That is, for any  $n$ ,  $\sigma[n] \in A^S$  implies  $\sigma[n+1] \in C_1^S \wedge C_2^S$ . This can be proved by induction on  $n$  using premises 1 and 2 while noting that the stuttering invariance of  $A^S$ ,  $C_1^S$ , and  $C_2^S$  is used in this argument.

- $\sigma \in A^S \xrightarrow{+} C^S$ .

By premise 3, for any  $n$ ,  $\sigma[n] \in A^S$  implies  $\sigma[n+1] \in C_1^S \wedge C_2^S \xrightarrow{+} C^S$ . From step 1, we therefore have  $\sigma[n+1] \in C^S$ .

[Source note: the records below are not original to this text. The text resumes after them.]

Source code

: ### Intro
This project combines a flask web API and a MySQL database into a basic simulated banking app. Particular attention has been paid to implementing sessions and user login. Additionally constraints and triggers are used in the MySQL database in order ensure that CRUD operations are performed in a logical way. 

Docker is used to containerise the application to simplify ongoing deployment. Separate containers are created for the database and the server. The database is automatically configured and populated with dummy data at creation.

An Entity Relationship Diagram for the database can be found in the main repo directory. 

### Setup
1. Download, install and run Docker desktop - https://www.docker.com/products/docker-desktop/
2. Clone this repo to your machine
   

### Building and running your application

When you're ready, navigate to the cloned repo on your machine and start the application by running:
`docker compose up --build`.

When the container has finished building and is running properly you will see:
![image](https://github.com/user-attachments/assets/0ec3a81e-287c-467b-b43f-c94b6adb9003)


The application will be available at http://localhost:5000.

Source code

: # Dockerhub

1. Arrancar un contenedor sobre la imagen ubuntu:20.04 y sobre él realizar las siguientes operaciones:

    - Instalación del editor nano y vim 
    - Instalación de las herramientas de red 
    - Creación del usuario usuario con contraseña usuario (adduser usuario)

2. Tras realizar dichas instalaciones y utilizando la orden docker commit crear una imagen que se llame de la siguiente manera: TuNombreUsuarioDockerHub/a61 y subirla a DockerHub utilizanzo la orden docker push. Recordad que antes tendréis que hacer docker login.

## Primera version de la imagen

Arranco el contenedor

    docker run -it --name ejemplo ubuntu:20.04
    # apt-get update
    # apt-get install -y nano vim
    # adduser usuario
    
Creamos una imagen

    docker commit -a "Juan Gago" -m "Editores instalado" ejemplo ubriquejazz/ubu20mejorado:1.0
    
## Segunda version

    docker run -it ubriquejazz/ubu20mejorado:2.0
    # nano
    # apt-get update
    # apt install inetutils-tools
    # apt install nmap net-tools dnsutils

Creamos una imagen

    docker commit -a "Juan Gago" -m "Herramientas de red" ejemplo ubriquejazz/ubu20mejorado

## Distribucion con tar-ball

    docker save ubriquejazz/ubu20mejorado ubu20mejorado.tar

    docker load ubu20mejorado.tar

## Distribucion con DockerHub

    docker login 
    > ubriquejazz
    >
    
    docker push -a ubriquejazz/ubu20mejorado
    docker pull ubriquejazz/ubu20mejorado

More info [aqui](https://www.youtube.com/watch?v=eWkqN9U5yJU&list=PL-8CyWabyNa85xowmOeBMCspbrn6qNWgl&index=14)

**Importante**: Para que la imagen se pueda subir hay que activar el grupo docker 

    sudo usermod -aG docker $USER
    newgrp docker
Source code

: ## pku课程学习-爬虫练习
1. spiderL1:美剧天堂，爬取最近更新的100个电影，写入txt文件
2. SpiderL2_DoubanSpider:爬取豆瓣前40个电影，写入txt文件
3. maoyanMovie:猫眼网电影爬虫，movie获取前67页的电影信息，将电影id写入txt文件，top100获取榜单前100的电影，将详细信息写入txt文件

- $\sigma \in A \supset C$ . For  $\sigma \in A$ , since  $A \supset A^S$ , we have by  $A^S \xrightarrow{+} C_1^S \wedge C_2^S$  that  $\sigma \in C_1^S \wedge C_2^S$ . By premise 2, this yields  $\sigma \in A_1 \wedge A_2$ . By premise 1 and the definition of  $\xrightarrow{+}$ , we have that  $\sigma \in C_1 \wedge C_2$ . We can then apply premise 3 with the definitions of the connectives  $\xrightarrow{+}$  and  $\xrightarrow{+}$  to obtain  $\sigma \in C$ .

There are some approaches to modular verification based on model checking that employ a weak form of assume-guarantee reasoning. In the work of Grumberg and Long [GL94], assume-guarantee properties  $(A, C)$  are treated as implications  $A \supset C$  and not  $A \xrightarrow{+} C$ . Note that the use of implication for assume-guarantee reasoning is not valid in general, and is sound only for a restricted form of Theorem 1 where the cycle of dependencies between  $A_1$ ,  $C_2$ ,  $A_2$ , and  $C_1$  has been broken. If  $A$  and  $C$  are just linear-time temporal logic (LTL) formulas, then LTL model checking can be used to verify  $A \supset C$  of component  $P$  since this implication is also in LTL. If  $C$  is a CTL or CTL\* formula, then the situation is more complicated since the implication  $A \supset C$  is not a well-formed CTL or CTL\* state formula, and furthermore, it does not capture the intended meaning of  $A$  as an assumption [Jos90] which is that  $C$  must hold on the computation tree whose paths have been pruned according to  $A$ . Then,  $A$  can be chosen as a VCTL formula that characterizes the subtree of the computation tree that meets the assumption. For the case of VCTL assumptions and synchronous Moore machine composition, Grumberg and Long give a way of compiling the assumption  $A$  into a tableau automaton  $A^T$  so that  $P \parallel A^T \models C$  iff  $P \models A \supset C$ . Kupferman and Vardi [KV96] analyze the complexity of various linear and branching-time variants of modular model checking. Alur and Henzinger [AH96] give an assume-guarantee rule for proving language containment in the context of the synchronous composition of a form of Mealy machines called *reactive modules*.

### 3 Lazy Composition

Lazy composition differs from the assume-guarantee approach in several respects.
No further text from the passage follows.